11. Although Carey and Shugart's (1995) analysis deals only with multiparty systems, one of the systems they discuss (single nontransferable vote [SNTV] with open endorsements and district magnitude = 1) exactly captures the one-party single-member plurality system described in this article. This is the system in which, according to their typology, candidates' personal reputations are most important.
12.
12. Urban constituencies should reflect a different pattern. High rates of in-migration to Zambia's urban areas during the colonial era transformed urban districts into demographic microcosms of the country as a whole. Thus, the structure of national- and constituency-level cleavages in urban areas of Zambia are nearly identical, and we would expect the shift from one-party to multiparty rule to generate no change in the kinds of identities that emerge as salient. Because 80% of Zambia's electoral constituencies are located in rural areas, the rural outcome can reasonably be taken to be the outcome writ large. Nonetheless, in the analyses that follow, I limit my treatment to rural constituencies only.
13.
13. Of course, such an analysis is only possible if constituencies are ethnically heterogeneous, which they are in Zambia (but, unfortunately, are not in Kenya).
14.
14. I did this by compiling a list for each of the country's 57 administrative districts of every candidate who ran for Parliament in that district in these elections. I then independently asked at least two long-time residents of each district to help me identify the tribal backgrounds of the candidates on my list based on the candidates' names. In cases where my informants disagreed on the ethnic background of a candidate, I consulted at least two additional people from that district. For a fuller discussion of these procedures, see Posner (2005, Appendix C).
15.
15. Zambia's 1990 census included the question, “What is your Zambian tribe?” By building up electoral constituencies from local census units, I was able to calculate the exact tribal demographics of every constituency. For details, see Posner (2005, Appendix D).
16.
16. There are well-known dangers in making inferences about individual-level behavior (such as voting decisions) from aggregate data. But as long as there is no reason to believe that the potential bias from the ecological inference problem is greater in one-party than multiparty elections, this should not present a major difficulty for the analysis I am undertaking here.
17.
17. I exclude candidates that ran unopposed in either the one-party or the multiparty contest.
18.
18. Dominant language groups were identified from constituency-level 1990 census figures. Mambwe- and Namwanga-speakers were included in the Bemba-speaking group, and Tumbuka-speakers were included in the Nyanja-speaking group. I coded the Movement for Multiparty Democracy (MMD) as a “Bemba” party because its president in 1991 was from the Bemba language group. I coded the United National Independence Party (UNIP) as a “Nyanja” party because its president at the time was popularly viewed as a Nyanja speaker. MMD candidates were coded as running on the ticket of the “right” party when they were running in constituencies in the Bemba-speaking Northern Province, Copperbelt Province, and Luapula Province; UNIP candidates were coded as running on the ticket of the “right” party when they were running in constituencies in Nyanja-speaking Eastern Province.
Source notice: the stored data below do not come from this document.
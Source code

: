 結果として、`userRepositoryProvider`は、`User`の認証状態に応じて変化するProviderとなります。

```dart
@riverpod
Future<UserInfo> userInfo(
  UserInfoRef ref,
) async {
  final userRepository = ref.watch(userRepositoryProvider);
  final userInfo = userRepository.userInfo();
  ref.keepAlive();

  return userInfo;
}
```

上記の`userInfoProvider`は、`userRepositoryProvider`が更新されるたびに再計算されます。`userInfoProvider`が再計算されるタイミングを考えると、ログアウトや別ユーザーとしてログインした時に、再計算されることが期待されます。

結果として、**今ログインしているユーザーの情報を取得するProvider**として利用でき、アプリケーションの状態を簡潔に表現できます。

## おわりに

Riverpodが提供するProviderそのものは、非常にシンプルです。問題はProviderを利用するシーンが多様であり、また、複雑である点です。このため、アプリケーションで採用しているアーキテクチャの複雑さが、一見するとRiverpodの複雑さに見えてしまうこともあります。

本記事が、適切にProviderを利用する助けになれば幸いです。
I excluded from the analysis candidates that ran as independents (of which there were eight) and candidates where the match between their party label and the dominant language group in the constituency was ambiguous (of which there were, again, eight).
19.
19. All of the candidates were incumbents; hence the absence of a control for incumbency.
20.
20. Note that whereas the analysis permits claims to be made about the relative salience of national-scale and local cleavages in multiparty contests, I do not have a measure of the salience of national-level cleavages during one-party elections and thus cannot make claims about the impact of regime change on the absolute importance attached to national-level cleavages.
21.
21. The 1969, 1974, and 1979 contests were just de facto one-party contests, as a one-party state was not formally declared until 1982.
22.
22. In a 2002 interview (Quist-Arcton, 2002), Kenyatta confirmed this interpretation. Asked why he lost the 1997 parliamentary election even though he was running in a heavily Kikuyu district, Kenyatta replied that “my problem was that I was in the wrong party. I was in KANU. . . . The main push then was `join DP, join any other party and we will vote for you.' . . . People were voting largely on the basis of ethnicity and it depended on which party you were in and, as far as they were concerned, [the DP] was the party that they wanted the Kikuyu community to be in and that was it.”
23.
23. I coded parties' home areas as follows: Democratic Party of Kenya (DP; Central and Eastern Provinces); Forum for the Restoration of Democracy—Asili (FORD-Asili; Central Province and Nairobi); Forum for the Restoration of Democracy—Kenya (FORD-K; Nyanza Province); Kenya African National Union (KANU; Northeastern, Coast, Rift Valley, Western Provinces, and parts of Eastern Province). I am indebted to the late Judy Geist for her generous help with this coding effort. Where the match between a candidate's party label and the dominant language group in the constituency was ambiguous, I dropped them from the analysis. There were nine such cases.
24.
24. Only two parties competed in the 1991 election in Zambia (MMD and UNIP, the incumbent), so the “ran on MMD ticket” dummy variable in the Zambia regression also picks up the effect of running on a UNIP ticket (and with it, any advantage that UNIP candidates may have obtained from their party's control of the state apparatus).
25.
25. Note that, unlike in the Zambia analysis, it is impossible to compare the relative salience of local- and national-scale ethnic attachments in Kenya's multiparty races. This is because, as noted, all Kenyan candidates are members of the dominant tribal groups in their areas, which makes it impossible to test for the impact of this factor on election results. Also, as in the Zambia analysis, I do not have a direct measure of the strength of national-level cleavages in one-party elections and thus cannot make claims about changes in the absolute salience of national-level cleavages.
26.
26. For a good summary, see Gibson (2002).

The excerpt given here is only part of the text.